Task inputs below:

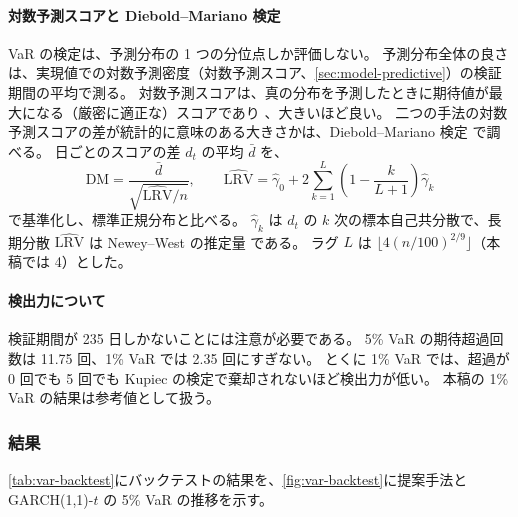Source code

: \paragraph{対数予測スコアと Diebold–Mariano 検定}
VaR の検定は、予測分布の 1 つの分位点しか評価しない。
予測分布全体の良さは、実現値での対数予測密度（対数予測スコア、\cref{sec:model-predictive}）の検証期間の平均で測る。
対数予測スコアは、真の分布を予測したときに期待値が最大になる（厳密に適正な）スコアであり \parencite{gneiting2007}、大きいほど良い。
二つの手法の対数予測スコアの差が統計的に意味のある大きさかは、Diebold–Mariano 検定 \parencite{diebold1995}で調べる。
日ごとのスコアの差 $d_t$ の平均 $\bar d$ を、
\begin{equation}
  \mathrm{DM} = \frac{\bar d}{\sqrt{\widehat{\mathrm{LRV}}/n}}, \qquad
  \widehat{\mathrm{LRV}} = \hat\gamma_0 + 2 \sum_{k=1}^{L} \left(1 - \frac{k}{L+1}\right) \hat\gamma_k
  \label{eq:dm}
\end{equation}
で基準化し、標準正規分布と比べる。
$\hat\gamma_k$ は $d_t$ の $k$ 次の標本自己共分散で、長期分散 $\widehat{\mathrm{LRV}}$ は Newey–West の推定量 \parencite{newey1987}である。
ラグ $L$ は $\lfloor 4 (n/100)^{2/9} \rfloor$（本稿では 4）とした。

\paragraph{検出力について}
検証期間が 235 日しかないことには注意が必要である。
5\% VaR の期待超過回数は 11.75 回、1\% VaR では 2.35 回にすぎない。
とくに 1\% VaR では、超過が 0 回でも 5 回でも Kupiec の検定で棄却されないほど検出力が低い。
本稿の 1\% VaR の結果は参考値として扱う。

\subsubsection{結果}

\cref{tab:var-backtest}にバックテストの結果を、\cref{fig:var-backtest}に提案手法と GARCH(1,1)-$t$ の 5\% VaR の推移を示す。

\begin{table}[tbp]
  \centering
  \caption{VaR のバックテスト（推定窓 250 日、検証 235 日：2025 年 9 月 11 日〜2026 年 8 月 31 日）。
    超過率の括弧内は超過回数（期待値は 5\% VaR で 11.75 回、1\% VaR で 2.35 回）。
    $p_{\mathrm{POF}}$ は Kupiec の検定、$p_{\mathrm{CC}}$ は Christoffersen の条件付き被覆検定の $p$ 値。
    予測スコアは対数予測スコアの平均（大きいほど良い）。
    「対 GARCH-$t$」は GARCH(1,1)-$t$ との予測スコアの差の平均と、その Diebold–Mariano 検定の $p$ 値。
    時間は 1 日あたりの推定時間の中央値（初日を除く）。}
  \label{tab:var-backtest}
  \footnotesize
  \setlength{\tabcolsep}{3pt}
  
\end{table}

End of Task inputs.

| Task statement |
Only the lines holding the string "paragraph" are needed; copy each of them from the material above.

| Answer to this task |
: \paragraph{対数予測スコアと Diebold–Mariano 検定}
\paragraph{検出力について}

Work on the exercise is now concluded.